Fucked Up- Dose your dreams

Merge / Cargo
VÖ: 05.10.2018

Unsere Bewertung: 8/10

Eure Ø-Bewertung: 6/10

Nicht von dieser Welt

August 2011, Wiesbaden

Damian Abraham, laut Spiegel Online der "Pavarotti in Unterhose", fegt wie vom Blitz getroffen durch die alte Räucherkammer des Schlachthofs. Springt samt Mikro ins Publikum, setzt sich während eines Stücks in Boxershorts mitten auf die Bar und trinkt dem just nebenan positionierten Rezensenten das gerade gekaufte Bier weg. Fucked Up bringen ihre seitens der Kritik hochgelobte Hardcore-Punk-Oper "David comes to life" auf die Bühnen, die Blicke des Publikums sind nur auf den exzentrischen Frontmann gerichtet, den Shouter mit behaarter Brust und wogender Wampe. Fucked Up ist Abraham. Abraham, so scheint es, ist Fucked Up.

Frühjahr 2018, Toronto

"Dose your dreams", das fünfte Fucked-Up-Album, steht kurz vor der Finalisierung. Es ist ein Doppelalbum. Doch ein Protagonist kennt weder die Songs in der finalen Fassung, noch sind ihm die finale Tracklist, die Lyrics und das Konzept der Platte schlüssig: Damian Abraham. Nicht der Frontmann, sondern Mike Haliechuck, Gitarrist und Visionär der Kanadier, zog die Fäden für das neue Mammut-Werk: "Dose your dreams" ist Haliechuks Projekt. Haliechucks Ideen sind Fucked Up.

Nordengland in den frühen 1980ern

David Eliade, Hauptfigur der 2011er-Saga, schuftet in einer Glühbirnenfabrik, bevor er mit der Aktivistin Veronica Boisson durchbrennt. Gemeinsam zerbomben sie die verhasste Arbeitsstätte und David muss mit ansehen, wie seine Geliebte dabei stirbt. Er macht sich Vorwürfe, doch später wird klar, dass er keine Schuld trägt und sich David vielmehr gegen eine höhere Metaebene wenden muss: gegen den Erzähler Octavio, mit dem er sich einen Kampf um die Deutungshoheit der Geschichte liefert. "Dose your dreams" lässt den Protagonisten in einen ähnlichen Plot eintauchen, erneut aus dem Alltag ausbrechen – diesmal ist es ein langweiliger Bürojob. Im halluzinatorischen Zustand begegnet David der Revoluzzerin Joyce Tops, die ihm sein Dasein vor den Fassaden der unmenschlichen, strikt kapitalistisch orientierten Weltordnung bewusst macht. Auf David wartet ein spirituelles Auf und Ab mit erschreckend realem Bezug – "Dose your dreams" dokumentiert die spirituelle Suche nach seiner wahren Existenz.

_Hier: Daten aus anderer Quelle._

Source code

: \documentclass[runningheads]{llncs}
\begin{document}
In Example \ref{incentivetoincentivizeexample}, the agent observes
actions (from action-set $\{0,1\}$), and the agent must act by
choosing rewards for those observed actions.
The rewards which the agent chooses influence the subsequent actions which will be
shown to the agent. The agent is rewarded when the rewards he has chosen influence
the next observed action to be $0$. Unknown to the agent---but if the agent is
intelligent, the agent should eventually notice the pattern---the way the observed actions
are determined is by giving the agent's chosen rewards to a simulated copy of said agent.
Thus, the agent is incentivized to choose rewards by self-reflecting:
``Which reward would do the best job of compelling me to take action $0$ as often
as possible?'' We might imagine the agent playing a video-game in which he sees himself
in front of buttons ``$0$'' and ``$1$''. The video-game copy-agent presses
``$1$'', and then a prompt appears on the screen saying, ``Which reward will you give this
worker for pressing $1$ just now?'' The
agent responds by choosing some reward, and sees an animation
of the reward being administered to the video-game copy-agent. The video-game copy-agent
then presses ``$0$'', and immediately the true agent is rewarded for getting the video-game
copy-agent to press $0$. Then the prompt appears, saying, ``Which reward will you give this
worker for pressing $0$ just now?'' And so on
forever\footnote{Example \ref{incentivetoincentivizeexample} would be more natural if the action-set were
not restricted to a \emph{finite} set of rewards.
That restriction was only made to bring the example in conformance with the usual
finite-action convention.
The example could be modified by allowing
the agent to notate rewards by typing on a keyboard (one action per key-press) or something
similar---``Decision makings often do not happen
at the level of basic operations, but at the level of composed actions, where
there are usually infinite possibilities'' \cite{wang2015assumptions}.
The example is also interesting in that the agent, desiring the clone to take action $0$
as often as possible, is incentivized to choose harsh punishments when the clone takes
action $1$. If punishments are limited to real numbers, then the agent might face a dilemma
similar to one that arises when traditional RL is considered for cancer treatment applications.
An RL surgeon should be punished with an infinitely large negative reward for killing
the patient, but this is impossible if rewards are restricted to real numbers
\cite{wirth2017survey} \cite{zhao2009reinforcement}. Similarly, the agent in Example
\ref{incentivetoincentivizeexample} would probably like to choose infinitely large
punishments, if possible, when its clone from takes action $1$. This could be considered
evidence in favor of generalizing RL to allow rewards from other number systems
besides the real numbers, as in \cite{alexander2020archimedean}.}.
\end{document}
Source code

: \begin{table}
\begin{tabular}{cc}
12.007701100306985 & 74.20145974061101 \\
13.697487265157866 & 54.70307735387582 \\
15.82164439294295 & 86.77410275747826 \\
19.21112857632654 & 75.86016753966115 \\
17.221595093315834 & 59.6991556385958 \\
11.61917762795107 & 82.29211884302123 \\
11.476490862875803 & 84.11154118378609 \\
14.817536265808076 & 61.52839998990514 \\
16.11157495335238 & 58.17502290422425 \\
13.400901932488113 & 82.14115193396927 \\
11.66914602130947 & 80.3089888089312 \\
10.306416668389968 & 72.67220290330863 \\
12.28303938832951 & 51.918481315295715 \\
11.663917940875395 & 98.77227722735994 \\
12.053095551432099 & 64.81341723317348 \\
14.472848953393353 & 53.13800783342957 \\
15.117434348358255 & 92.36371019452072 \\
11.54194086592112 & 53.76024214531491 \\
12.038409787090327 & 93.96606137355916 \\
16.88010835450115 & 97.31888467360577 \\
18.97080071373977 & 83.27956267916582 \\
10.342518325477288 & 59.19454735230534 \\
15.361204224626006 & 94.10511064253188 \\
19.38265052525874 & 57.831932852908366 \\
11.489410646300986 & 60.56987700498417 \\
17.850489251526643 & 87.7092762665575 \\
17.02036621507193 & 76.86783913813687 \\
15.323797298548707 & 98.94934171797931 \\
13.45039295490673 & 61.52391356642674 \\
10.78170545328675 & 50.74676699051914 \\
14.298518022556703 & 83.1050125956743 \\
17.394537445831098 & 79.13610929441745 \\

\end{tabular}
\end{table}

September 2018, irgendwo im Land

Dem Rezensenten ist mächtig schwindelig. Weniger aufgrund von alkoholischen Getränken, vielmehr nach 15 oder mehr Bonus-Runden der musikalischen Achterbahnfahrt namens "Dose your dreams", und verzweifelten Ansätzen, fast 83 Minuten Musik zu Bewertungszwecken in eine Zahlenskala zu pressen. Zunächst ist es vielleicht hilfreich, sich von Erwartungen freizumachen, die Fucked Up mit dem relativ straighten und kompakten Vorgänger "Glass boys" gesät hatten. Dieser ging zu großen Teilen auf Abrahams Konto. Doch Haliechuck wollte mehr. Eine Rock-Oper ohne Kompromisse, die das Talent der Truppe ausschöpft und mehr wagt als "David comes to life": Was im Hardcore-Korsett eigentlich gar nicht geht, ist in Fucked Ups neuem Punk-Universum gerade abwegig genug.

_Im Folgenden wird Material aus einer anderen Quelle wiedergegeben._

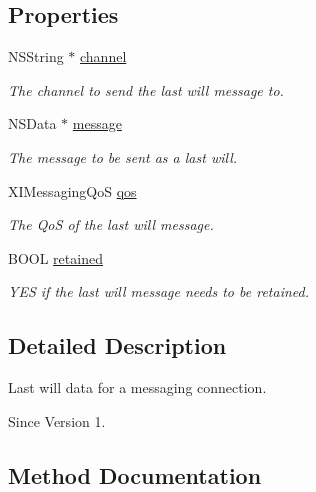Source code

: \subsection*{Properties}
\begin{DoxyCompactItemize}
\item 
N\+S\+String $\ast$ \hyperlink{class_x_i_last_will_a975ae65dcc009dd717a824b1ac89e640}{channel}
\begin{DoxyCompactList}\small\item\em The channel to send the last will message to. \end{DoxyCompactList}\item 
N\+S\+Data $\ast$ \hyperlink{class_x_i_last_will_a3c0ae36d50017d963764de4aaebf78d1}{message}
\begin{DoxyCompactList}\small\item\em The message to be sent as a last will. \end{DoxyCompactList}\item 
X\+I\+Messaging\+QoS \hyperlink{class_x_i_last_will_ac5e0aeaa6a123b07a7a20dcecdc5e115}{qos}
\begin{DoxyCompactList}\small\item\em The QoS of the last will message. \end{DoxyCompactList}\item 
B\+O\+OL \hyperlink{class_x_i_last_will_a04b48606877c0bd4cbec63e394ac0807}{retained}
\begin{DoxyCompactList}\small\item\em Y\+ES if the last will message needs to be retained. \end{DoxyCompactList}\end{DoxyCompactItemize}


\subsection{Detailed Description}
Last will data for a messaging connection. 

\begin{DoxySince}{Since}
Version 1. 
\end{DoxySince}


\subsection{Method Documentation}
\hypertarget{class_x_i_last_will_ac5464f614e5d20f9ff9b0ab7623b7115}{}\label{class_x_i_last_will_ac5464f614e5d20f9ff9b0ab7623b7115} 
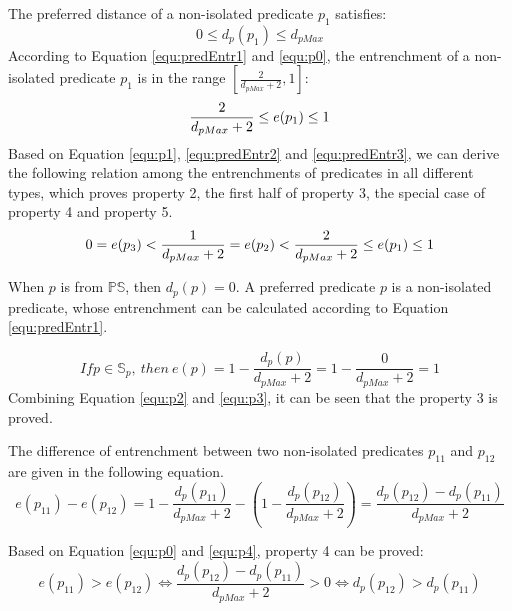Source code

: \documentclass[11pt,letterpaper]{article}
\newcommand{\ps}{\mathbb{PS}}
\begin{document}
The preferred distance of a non-isolated predicate $p_{1}$ satisfies:
\begin{equation}\label{equ:p0}
  0 \leq d_{p}(p_{1}) \leq d_{pMax}
\end{equation}
According to Equation \ref{equ:predEntr1} and  \ref{equ:p0},  the entrenchment of a non-isolated predicate $p_{1}$ is in the range $[\frac{2}{d_{pMax}+2}, 1]$: 
\begin{equation}\label{equ:p1}
    \frac{2}{d_{pMax}+2} \leq e(p_{1})\leq  1 \\
\end{equation}
Based on Equation \ref{equ:p1}, \ref{equ:predEntr2} and \ref{equ:predEntr3}, we can derive the following relation among the entrenchments of predicates in all different types, which proves  property 2, the first half of  property 3, the special case of  property 4 and  property 5.
\begin{equation}\label{equ:p2}
    0= e(p_{3}) < \frac{1}{d_{pMax}+2}= e(p_{2}) < \frac{2}{d_{pMax}+2} \leq e(p_{1})\leq  1 \\
\end{equation}

 When $p$ is from $\ps$, then $d_{p}(p) = 0$. A preferred predicate $p$ is a non-isolated predicate, whose entrenchment can be calculated according to Equation \ref{equ:predEntr1}.
 
 \begin{equation}\label{equ:p3}
   If p \in \mathbb{S}_{p},\ then\  e(p) =1- \frac{d_{p}(p)}{d_{pMax}+2} = 1 - \frac{0}{d_{pMax}+2} =1
 \end{equation}
Combining Equation \ref{equ:p2} and \ref{equ:p3}, it can be seen that the property 3 is  proved. 

The difference of entrenchment between two non-isolated predicates $p_{11}$ and $p_{12}$ are given in the following equation.
 \begin{equation}\label{equ:p4}
   e(p_{11}) - e(p_{12}) =1- \frac{d_{p}(p_{11})}{d_{pMax}+2} - (1- \frac{d_{p}(p_{12})}{d_{pMax}+2}) = \frac{d_{p}(p_{12}) - d_{p}(p_{11})}{d_{pMax}+2}
 \end{equation}

Based on Equation \ref{equ:p0} and \ref{equ:p4}, property 4 can be proved:
 \begin{equation}\label{equ:p5}
 e(p_{11}) > e(p_{12}) \Leftrightarrow \frac{d_{p}(p_{12}) - d_{p}(p_{11})}{d_{pMax}+2} > 0 \Leftrightarrow d_{p}(p_{12}) > d_{p}(p_{11})
 \end{equation}
\end{document}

Bleiben zarte Gitarrenlicks, Streicher und Chöre zum launigen Eröffnungs-Duo "None of your business man" und "Raise your voice Joyce" samt Bläsereinsatz noch weitestgehend unter Hardcore-Punk-Chords verhüllt, biegen Fucked Up mit dem sphärischen, keyboardgefärbten "Tell me what you see" und dem 70s-Space-Rocker "Normal people", der ein wenig nach Supertramp klingt, zu neuen Horizonten ab. Spätestens jetzt fällt auf: Anders als bisher nimmt sich Abraham am Mikro deutlich zurück, ist insgesamt nur auf zwei Dritteln der Stücke zu hören. Dies lässt "Dose your dreams" Raum für vielschichtige Stimmungen, und macht aus Fucked Up mitunter eine andere Band: J Mascis, Jennifer Castle, Mary Margaret Ohara und Lido Pimienta erweitern die Stimmfarben erheblich, wie nicht nur der wunderbar melancholisch-sleazige Punkrock in "Came down wrong" zu beweisen weiß. Kompakte Hardcore-Brecher wie "House of keys" sind äußerst willkommene, aber doch seltene Gäste.

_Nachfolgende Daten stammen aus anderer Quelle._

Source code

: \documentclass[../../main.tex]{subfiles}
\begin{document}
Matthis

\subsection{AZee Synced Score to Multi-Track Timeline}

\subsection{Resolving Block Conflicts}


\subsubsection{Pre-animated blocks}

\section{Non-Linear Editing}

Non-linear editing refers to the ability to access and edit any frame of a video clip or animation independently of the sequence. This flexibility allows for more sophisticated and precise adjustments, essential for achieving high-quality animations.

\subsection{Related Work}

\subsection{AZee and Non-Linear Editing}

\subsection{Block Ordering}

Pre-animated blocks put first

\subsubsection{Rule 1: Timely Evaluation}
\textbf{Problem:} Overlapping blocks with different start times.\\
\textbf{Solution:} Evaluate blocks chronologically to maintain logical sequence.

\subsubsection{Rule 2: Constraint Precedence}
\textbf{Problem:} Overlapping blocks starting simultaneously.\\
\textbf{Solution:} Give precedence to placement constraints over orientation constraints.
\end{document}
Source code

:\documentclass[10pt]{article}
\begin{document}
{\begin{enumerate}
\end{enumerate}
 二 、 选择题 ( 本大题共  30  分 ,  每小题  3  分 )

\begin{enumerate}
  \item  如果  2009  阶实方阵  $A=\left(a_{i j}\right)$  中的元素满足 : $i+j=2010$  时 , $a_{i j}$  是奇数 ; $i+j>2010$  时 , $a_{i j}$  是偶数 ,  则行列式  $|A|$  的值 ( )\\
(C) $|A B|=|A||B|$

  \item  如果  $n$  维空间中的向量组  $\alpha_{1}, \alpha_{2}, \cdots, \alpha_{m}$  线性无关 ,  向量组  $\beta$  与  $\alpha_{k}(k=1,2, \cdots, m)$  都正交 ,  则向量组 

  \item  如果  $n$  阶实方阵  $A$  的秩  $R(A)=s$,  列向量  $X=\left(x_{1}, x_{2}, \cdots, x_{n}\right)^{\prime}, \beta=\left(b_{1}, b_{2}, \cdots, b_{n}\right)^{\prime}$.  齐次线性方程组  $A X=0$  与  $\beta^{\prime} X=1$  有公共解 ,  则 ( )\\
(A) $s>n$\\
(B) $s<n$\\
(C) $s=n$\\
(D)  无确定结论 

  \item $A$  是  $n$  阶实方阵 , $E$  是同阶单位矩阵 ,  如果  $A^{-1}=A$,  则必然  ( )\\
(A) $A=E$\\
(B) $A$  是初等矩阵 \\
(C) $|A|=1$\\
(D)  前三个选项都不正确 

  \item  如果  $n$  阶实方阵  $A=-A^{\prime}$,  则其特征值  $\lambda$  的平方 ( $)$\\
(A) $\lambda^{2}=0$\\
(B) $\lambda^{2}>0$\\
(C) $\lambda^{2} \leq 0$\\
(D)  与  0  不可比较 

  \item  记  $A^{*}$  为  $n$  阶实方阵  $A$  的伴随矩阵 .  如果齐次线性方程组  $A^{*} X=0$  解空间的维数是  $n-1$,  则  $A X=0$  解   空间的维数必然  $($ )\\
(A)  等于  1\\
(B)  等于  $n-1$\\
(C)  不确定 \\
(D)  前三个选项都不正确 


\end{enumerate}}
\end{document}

Das alles kommt nicht von ungefähr. Während Abraham Nebenprojekten frönte, komponierte und tüftelte Haliechuk monatelang in Eigenregie. Gemeinsam mit Drummer Johah Falco warf er dann allerhand Logisches wie Unlogisches im Studio auf einen großen Haufen, werkelte mit ungewohnten Effekten und Sounds, lernte für das Genre abseitige Instrumente und lud sich den Streicher-Virtuosen Owen Pallett ins Studio ein, der den Stücken das i-Tüpfelchen verleihen sollte. So windet sich das unbequeme "Torch to light" zwischen Krautrock, Piano und verzerrten Gitarren, Abraham grunzt gegen Jennifer Castles zartes Folk-Organ an, bevor der famose Titeltrack sich im gedämpften Strobo der 70s-Disco bewegt, ja samt Streichern gar Arcade Fires "Reflektor" auf den Plan ruft. Das tolle "Talking pictures" baut zunächst halbdunkle Atmosphäre auf, bevor Gitarrenchords die Überhand gewinnen und den Song zu einer typischen, schnaufenden Fucked Up-Hymne gedeihen lassen. Ähnlich ergeht es "I don't wanna live in this world anymore", das Haliechuck um Sandy Mirandas feinen Basslauf herum und auf ein verkapptes AC/DC-Riff baut, bevor Abraham doch noch austicken darf und Country-Gitarre wie Saxophon im Auslauf für Staunen sorgen.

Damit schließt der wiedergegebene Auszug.